When a unit opens for a family on the waitlist, they will be contacted via phone, email and text.
Families placed on the waitlist will receive information about other resources available to them, translated into several languages. They will also be assessed for basic needs and offered the opportunity to apply for public benefits through the Department of Transitional Assistance, receive necessities including diapers, hygiene products, and formula, and be referred to community-based resources.
The Allston Family Welcome Center will continue to assist families with applying for public benefits through the Department of Transitional Assistance, providing necessities including diapers, hygiene products, and formula, and referring families to community-based resources.
The state has also expanded its HomeBASE program, which helps cover rent and other costs for families with children under 21 years old or women who are pregnant.
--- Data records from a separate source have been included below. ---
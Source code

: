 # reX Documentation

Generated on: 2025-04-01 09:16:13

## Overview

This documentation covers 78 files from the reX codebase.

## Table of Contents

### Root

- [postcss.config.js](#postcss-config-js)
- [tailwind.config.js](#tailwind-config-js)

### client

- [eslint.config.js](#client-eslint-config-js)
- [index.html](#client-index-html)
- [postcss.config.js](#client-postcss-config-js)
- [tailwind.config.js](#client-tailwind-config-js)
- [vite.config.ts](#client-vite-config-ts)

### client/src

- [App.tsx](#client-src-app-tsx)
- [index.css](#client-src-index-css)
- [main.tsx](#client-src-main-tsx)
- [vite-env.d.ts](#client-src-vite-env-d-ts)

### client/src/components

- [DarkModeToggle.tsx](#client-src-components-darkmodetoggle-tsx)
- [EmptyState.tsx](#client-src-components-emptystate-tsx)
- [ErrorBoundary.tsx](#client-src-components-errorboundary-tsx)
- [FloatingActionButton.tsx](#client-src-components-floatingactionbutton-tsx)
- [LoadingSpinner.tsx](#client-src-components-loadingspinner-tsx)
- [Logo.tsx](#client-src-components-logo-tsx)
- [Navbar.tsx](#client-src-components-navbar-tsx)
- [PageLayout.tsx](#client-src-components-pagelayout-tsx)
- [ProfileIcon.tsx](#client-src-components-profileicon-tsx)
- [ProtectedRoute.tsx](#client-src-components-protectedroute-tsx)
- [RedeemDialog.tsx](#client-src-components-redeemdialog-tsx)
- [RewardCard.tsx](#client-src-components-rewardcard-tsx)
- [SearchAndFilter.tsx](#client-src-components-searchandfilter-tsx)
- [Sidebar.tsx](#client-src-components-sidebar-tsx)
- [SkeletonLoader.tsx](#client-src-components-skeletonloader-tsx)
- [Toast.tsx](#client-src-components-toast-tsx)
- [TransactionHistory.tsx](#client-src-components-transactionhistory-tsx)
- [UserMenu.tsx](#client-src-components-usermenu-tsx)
The maximum HomeBASE benefit has been raised from $20,000 to $45,000 to provide over three years in rental assistance and related support, which had previously been 24 months. State officials said “presumptively eligible” families can now access HomeBASE funds, and landlords can receive a bonus payment equal to one month’s rent “for a successful lease up.”
The state will also offer mobile vouchers to the approximately 1,200 emergency assistance families who have been in state shelter longer than 18 months, officials said. Mobile vouchers, also known as tenant-based vouchers, are rental vouchers which are valid for any housing unit that meets the standards of the state sanitary code.
The Commonwealth Corporation Foundation has partnered with state officials to connect businesses to migrants in shelter who are still waiting for their work authorization but looking to gain on-the-job training and skills development. A pilot program is starting in Salem. Interested employers and businesses should contact LWDBusinessinfo@mass.gov.
The United Way Migrant Relief Fund was launched in August to support the needs of migrant families, including temporary accommodations, food, clothing, diapers, hygiene items, transportation, health screenings, translation services, ESOL classes and legal assistance. To date, the fund has raised $1.4 million.